== What this task involves ==
Emit a verbatim copy of the lines below from the line with "1326 Comments - Top position achieved: 21" through the line with "number is 100, with", excluding pictures and everything outside that range.

*** Entries supplied Section Begins ***

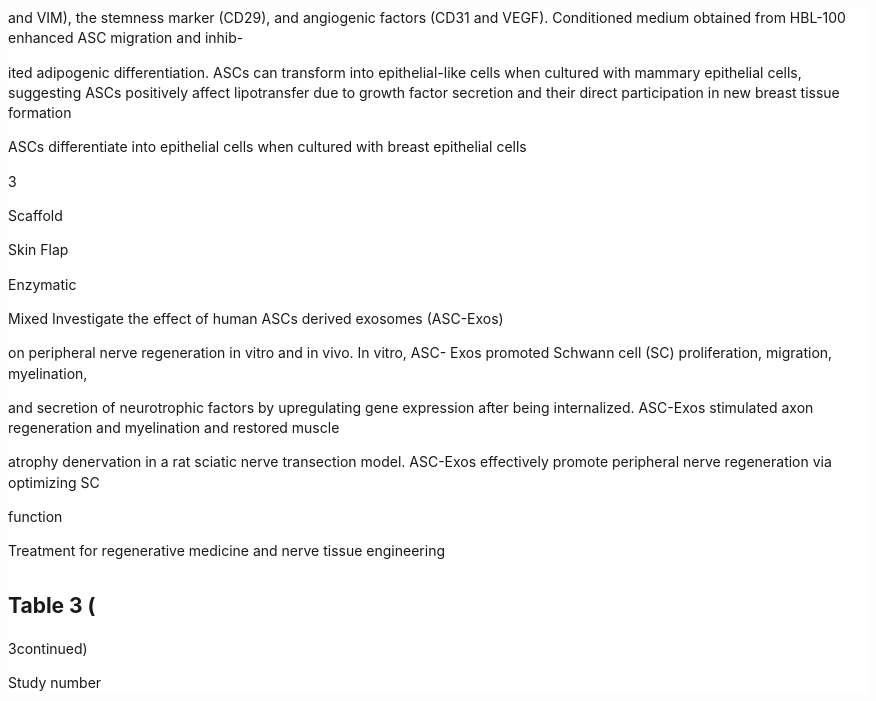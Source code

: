and VIM), the stemness marker 
(CD29), and angiogenic factors 
(CD31 and VEGF). Conditioned 
medium obtained from HBL-100 
enhanced ASC migration and inhib-

ited adipogenic differentiation. ASCs 
can transform into epithelial-like 
cells when cultured with mammary 
epithelial cells, suggesting ASCs 
positively affect lipotransfer due to 
growth factor secretion and their 
direct participation in new breast 
tissue formation 

ASCs differentiate into epithelial cells 
when cultured with breast epithelial 
cells 

3 

Scaffold 

Skin Flap 

Enzymatic 

Mixed 
Investigate the effect of human ASCs 
derived exosomes (ASC-Exos) 

on peripheral nerve regeneration 
in vitro and in vivo. In vitro, ASC-
Exos promoted Schwann cell (SC) 
proliferation, migration, myelination, 

and secretion of neurotrophic factors 
by upregulating gene expression 
after being internalized. ASC-Exos 
stimulated axon regeneration and 
myelination and restored muscle 

atrophy denervation in a rat sciatic 
nerve transection model. ASC-Exos 
effectively promote peripheral nerve 
regeneration via optimizing SC 

function 

Treatment for regenerative medicine and 
nerve tissue engineering 


## Table 3 (
3continued) 

Study number 
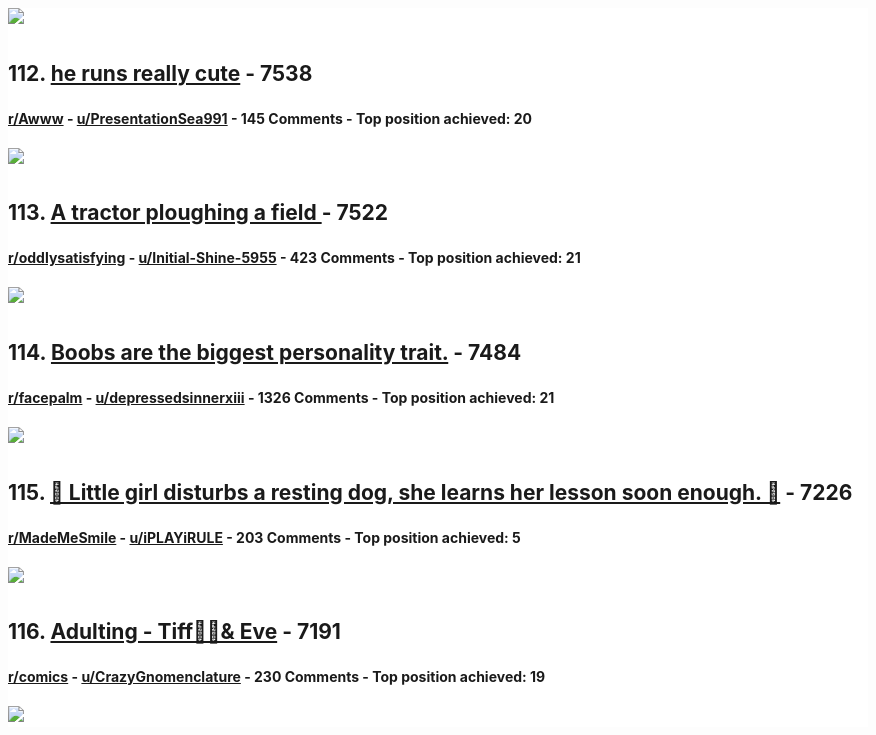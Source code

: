 <a href="https://i.redd.it/8y7ewj3v5p8d1.png"><img src="https://a.thumbs.redditmedia.com/wfTapdvse1FmnKMCxNbJdx4EjFojm5ihB0YSM2riLJ0.jpg"></img></a>

## 112. [he runs really cute](http://reddit.com/r/Awww/comments/1dnwbzl/he_runs_really_cute/) - 7538
#### [r/Awww](http://reddit.com/r/Awww) - [u/PresentationSea991](http://reddit.com/u/PresentationSea991) - 145 Comments - Top position achieved: 20

<a href="https://v.redd.it/s6uuqroizm8d1"><img src="https://external-preview.redd.it/dWJwMGIxcGl6bThkMTEdp6nCDLrNecYnvlk3nKKS59Y-Kz5LAR3pfmkWPalg.png?width=140&amp;height=140&amp;crop=140:140,smart&amp;format=jpg&amp;v=enabled&amp;lthumb=true&amp;s=753d9b07640c1acbef527a265b4840844b7c5d71"></img></a>

## 113. [A tractor ploughing a field ](http://reddit.com/r/oddlysatisfying/comments/1do4cob/a_tractor_ploughing_a_field/) - 7522
#### [r/oddlysatisfying](http://reddit.com/r/oddlysatisfying) - [u/Initial-Shine-5955](http://reddit.com/u/Initial-Shine-5955) - 423 Comments - Top position achieved: 21

<a href="https://v.redd.it/tzwqabtgkp8d1"><img src="https://external-preview.redd.it/eTcwcDZ3bGdrcDhkMbhFjJoGyQZxBOW5V4ayGSDazgZSo0GjVyIGz-XCwbF-.png?width=140&amp;height=140&amp;crop=140:140,smart&amp;format=jpg&amp;v=enabled&amp;lthumb=true&amp;s=6cc77da1a77f4624c3c4c13bf3bc1e4939b33d1f"></img></a>

## 114. [Boobs are the biggest personality trait.](http://reddit.com/r/facepalm/comments/1do9ry2/boobs_are_the_biggest_personality_trait/) - 7484
#### [r/facepalm](http://reddit.com/r/facepalm) - [u/depressedsinnerxiii](http://reddit.com/u/depressedsinnerxiii) - 1326 Comments - Top position achieved: 21

<a href="https://i.redd.it/gf74o3tbsq8d1.jpeg"><img src="https://a.thumbs.redditmedia.com/7b9iRDazoUOWLWxZFO5ECAb2aHzEc_jIOQVJ_aGf8x8.jpg"></img></a>

## 115. [🐶 Little girl disturbs a resting dog, she learns her lesson soon enough. 🐶](http://reddit.com/r/MadeMeSmile/comments/1do3f4k/little_girl_disturbs_a_resting_dog_she_learns_her/) - 7226
#### [r/MadeMeSmile](http://reddit.com/r/MadeMeSmile) - [u/iPLAYiRULE](http://reddit.com/u/iPLAYiRULE) - 203 Comments - Top position achieved: 5

<a href="https://v.redd.it/hl7om6vtap8d1"><img src="https://external-preview.redd.it/ejhrMWdjcXRhcDhkMWNTqgOyWjEK7g7jbeLkxPoqVgchv1DQtlTkTPtE711a.png?width=140&amp;height=78&amp;crop=140:78,smart&amp;format=jpg&amp;v=enabled&amp;lthumb=true&amp;s=acf196714d9c67f1ccd589ad3d47ce1e6f4e019c"></img></a>

## 116. [Adulting - Tiff🏳️‍⚧️&amp; Eve](http://reddit.com/r/comics/comments/1do7uc4/adulting_tiff_eve/) - 7191
#### [r/comics](http://reddit.com/r/comics) - [u/CrazyGnomenclature](http://reddit.com/u/CrazyGnomenclature) - 230 Comments - Top position achieved: 19

<a href="https://www.reddit.com/gallery/1do7uc4"><img src="https://b.thumbs.redditmedia.com/88w4Zfp3JuI5t3S2njyRVBNRjYklv7jwcXjjWjHM5UI.jpg"></img></a>
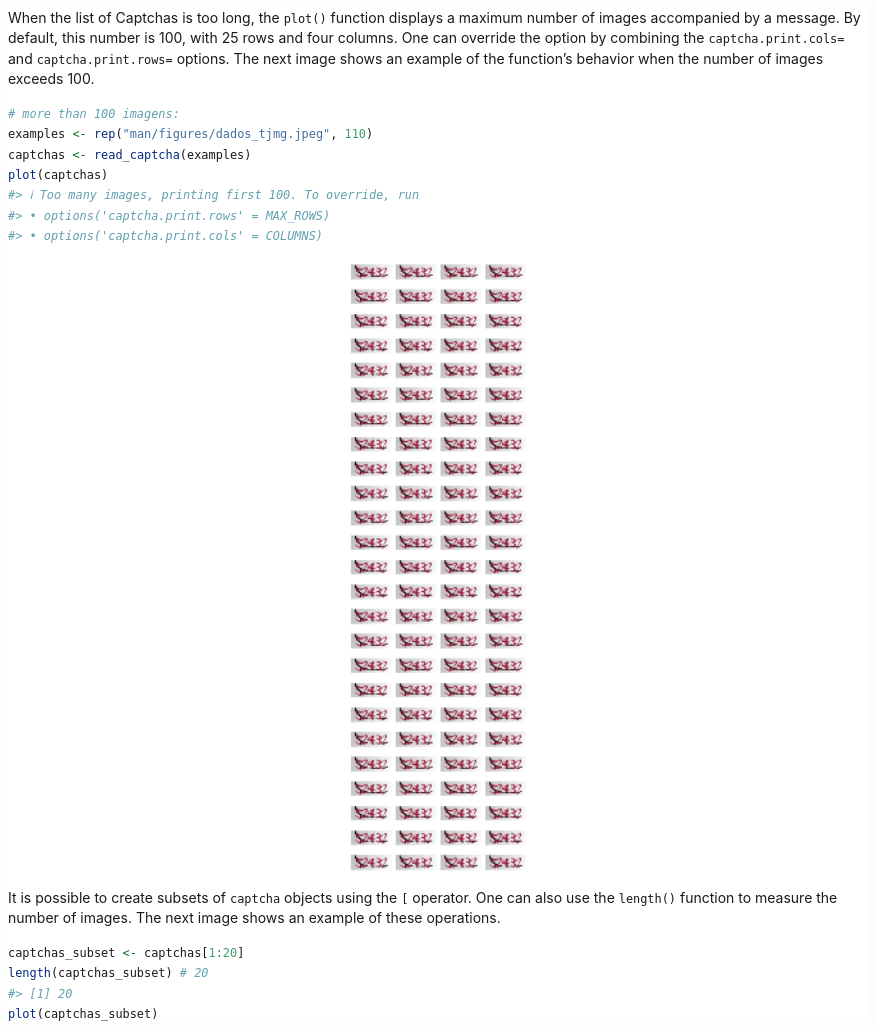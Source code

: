 When the list of Captchas is too long, the `plot()` function displays a
maximum number of images accompanied by a message. By default, this
number is 100, with 25 rows and four columns. One can override the
option by combining the `captcha.print.cols=` and `captcha.print.rows=`
options. The next image shows an example of the function’s behavior when
the number of images exceeds 100.

``` r
# more than 100 imagens:
examples <- rep("man/figures/dados_tjmg.jpeg", 110)
captchas <- read_captcha(examples)
plot(captchas)
#> ℹ Too many images, printing first 100. To override, run
#> • options('captcha.print.rows' = MAX_ROWS)
#> • options('captcha.print.cols' = COLUMNS)
```

<img src="man/figures/fig-example-plot-multi-many-1.png" width="100%" style="display: block; margin: auto;" />

It is possible to create subsets of `captcha` objects using the `[`
operator. One can also use the `length()` function to measure the number
of images. The next image shows an example of these operations.

``` r
captchas_subset <- captchas[1:20]
length(captchas_subset) # 20
#> [1] 20
plot(captchas_subset)
```
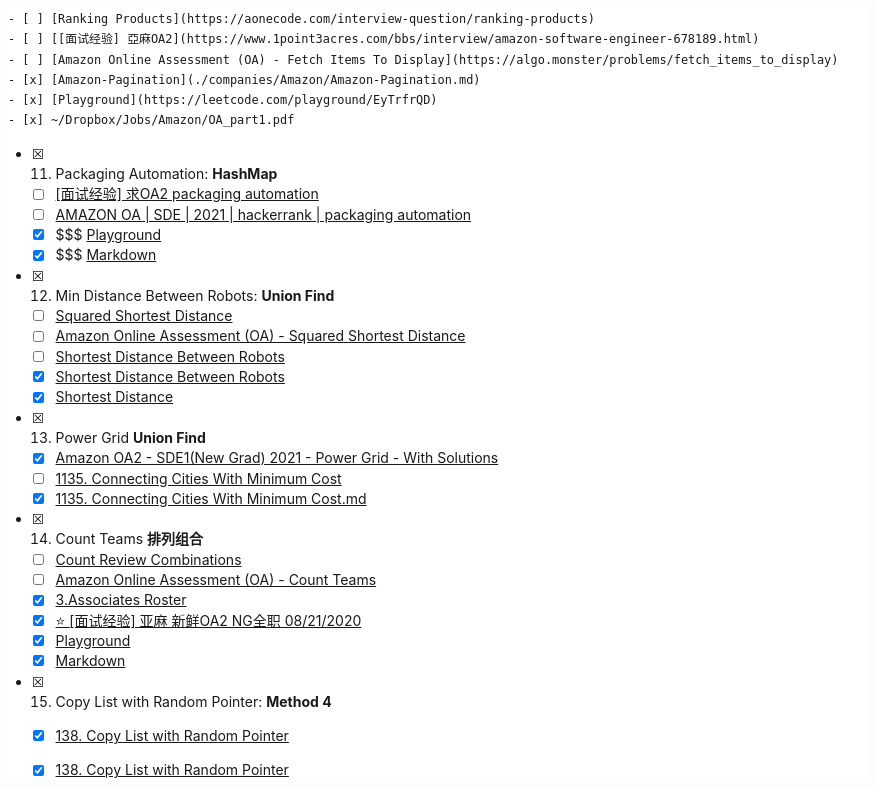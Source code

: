     - [ ] [Ranking Products](https://aonecode.com/interview-question/ranking-products)
    - [ ] [[面试经验] 亞麻OA2](https://www.1point3acres.com/bbs/interview/amazon-software-engineer-678189.html)
    - [ ] [Amazon Online Assessment (OA) - Fetch Items To Display](https://algo.monster/problems/fetch_items_to_display)
    - [x] [Amazon-Pagination](./companies/Amazon/Amazon-Pagination.md)
    - [x] [Playground](https://leetcode.com/playground/EyTrfrQD)
    - [x] ~/Dropbox/Jobs/Amazon/OA_part1.pdf
- [x] 11. Packaging Automation: **HashMap**
    - [ ] [[面试经验] 求OA2 packaging automation](https://www.1point3acres.com/bbs/interview/amazon-software-engineer-701392.html)
    - [ ] [AMAZON OA | SDE | 2021 | hackerrank | packaging automation](https://leetcode.com/discuss/interview-question/1018060/AMAZON-OA-or-SDE-or-2021-or-hackerrank-or-packaging-automation)
    - [x] $$$ [Playground](https://leetcode.com/playground/TzdtAVaj)
    - [x] $$$ [Markdown](./companies/Amazon/2021_Packaging_Automation.md)
- [x] 12. Min Distance Between Robots: **Union Find**
    - [ ] [Squared Shortest Distance](https://aonecode.com/interview-question/squared-shortest-distance)
    - [ ] [Amazon Online Assessment (OA) - Squared Shortest Distance](https://algo.monster/problems/squared_shortest_distance)
    - [ ] [Shortest Distance Between Robots](https://leetcode.com/discuss/interview-question/799431/)
    - [x] [Shortest Distance Between Robots](./companies/Amazon/Amazon-Shortest_Distance_Between_Robots.md)
    - [x] [Shortest Distance](./companies/Amazon/Amazon-Shortest_Distance.md)
- [x] 13. Power Grid    **Union Find**
    - [x] [Amazon OA2 - SDE1(New Grad) 2021 - Power Grid - With Solutions](https://leetcode.com/discuss/interview-question/797541/Amazon-Online-Assessment-2-SDE-1)
    - [ ] [1135. Connecting Cities With Minimum Cost](https://leetcode.com/problems/connecting-cities-with-minimum-cost/)
    - [x] [1135. Connecting Cities With Minimum Cost.md](./companies/Amazon/Amazon-Min_Cost_to_Connect_All_Nodes.md)
- [x] 14. Count Teams   **排列组合**
    - [ ] [Count Review Combinations](https://aonecode.com/interview-question/Count-Review-Combinations)
    - [ ] [Amazon Online Assessment (OA) - Count Teams](https://algo.monster/problems/count_teams)
    - [x] [3.Associates Roster](https://www.1point3acres.com/bbs/thread-661422-1-1.html)
    - [x] [⭐ [面试经验] 亚麻 新鲜OA2 NG全职 08/21/2020](https://www.1point3acres.com/bbs/forum.php?mod=viewthread&tid=662496&extra=page%3D1%26filter%3Dsortid%26sortid%3D311%26searchoption%5B3046%5D%5Bvalue%5D%3D5%26searchoption%5B3046%5D%5Btype%5D%3Dradio%26sortid%3D311%26orderby%3Ddateline)
    - [x] [Playground](https://leetcode.com/playground/X7YCu9Dy)
    - [x] [Markdown](./companies/Amazon/Amazon-Associates_Roster.md)
- [x] 15. Copy List with Random Pointer: **Method 4**
    - [x] [138. Copy List with Random Pointer](https://leetcode.com/problems/copy-list-with-random-pointer/)
    - [x] [138. Copy List with Random Pointer](./problems/138.Copy_List_with_Random_Pointer.md)


[//]: # "TODO: 20201110, common factor"
[//]: # "TODO: 20201007, 10.Regular Expression Matching"
[//]: # "TODO: 20201007, 17.Letter Combinations of a Phone Number"
[//]: # "TODO: 20201007, 140.Word Break II"
[//]: # "TODO: 20201007, 211.Design Add and Search Words Data Structure"
[//]: # "TODO: 20201007, 131.Palindrome Partitioning"
[//]: # "TODO: 20201007, 78.Subsets"
[//]: # "TODO: 20201007, 37.Sodoku Solver"
[//]: # "FIXME: test1, test2"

*** Entries supplied Section Ends ***

== Solution for this task ==
#### [r/facepalm](http://reddit.com/r/facepalm) - [u/depressedsinnerxiii](http://reddit.com/u/depressedsinnerxiii) - 1326 Comments - Top position achieved: 21

<a href="https://i.redd.it/gf74o3tbsq8d1.jpeg"><img src="https://a.thumbs.redditmedia.com/7b9iRDazoUOWLWxZFO5ECAb2aHzEc_jIOQVJ_aGf8x8.jpg"></img></a>

## 115. [🐶 Little girl disturbs a resting dog, she learns her lesson soon enough. 🐶](http://reddit.com/r/MadeMeSmile/comments/1do3f4k/little_girl_disturbs_a_resting_dog_she_learns_her/) - 7226
#### [r/MadeMeSmile](http://reddit.com/r/MadeMeSmile) - [u/iPLAYiRULE](http://reddit.com/u/iPLAYiRULE) - 203 Comments - Top position achieved: 5

<a href="https://v.redd.it/hl7om6vtap8d1"><img src="https://external-preview.redd.it/ejhrMWdjcXRhcDhkMWNTqgOyWjEK7g7jbeLkxPoqVgchv1DQtlTkTPtE711a.png?width=140&amp;height=78&amp;crop=140:78,smart&amp;format=jpg&amp;v=enabled&amp;lthumb=true&amp;s=acf196714d9c67f1ccd589ad3d47ce1e6f4e019c"></img></a>

## 116. [Adulting - Tiff🏳️‍⚧️&amp; Eve](http://reddit.com/r/comics/comments/1do7uc4/adulting_tiff_eve/) - 7191
#### [r/comics](http://reddit.com/r/comics) - [u/CrazyGnomenclature](http://reddit.com/u/CrazyGnomenclature) - 230 Comments - Top position achieved: 19

<a href="https://www.reddit.com/gallery/1do7uc4"><img src="https://b.thumbs.redditmedia.com/88w4Zfp3JuI5t3S2njyRVBNRjYklv7jwcXjjWjHM5UI.jpg"></img></a>
Source code

: When the list of Captchas is too long, the `plot()` function displays a
maximum number of images accompanied by a message. By default, this
number is 100, with 25 rows and four columns. One can override the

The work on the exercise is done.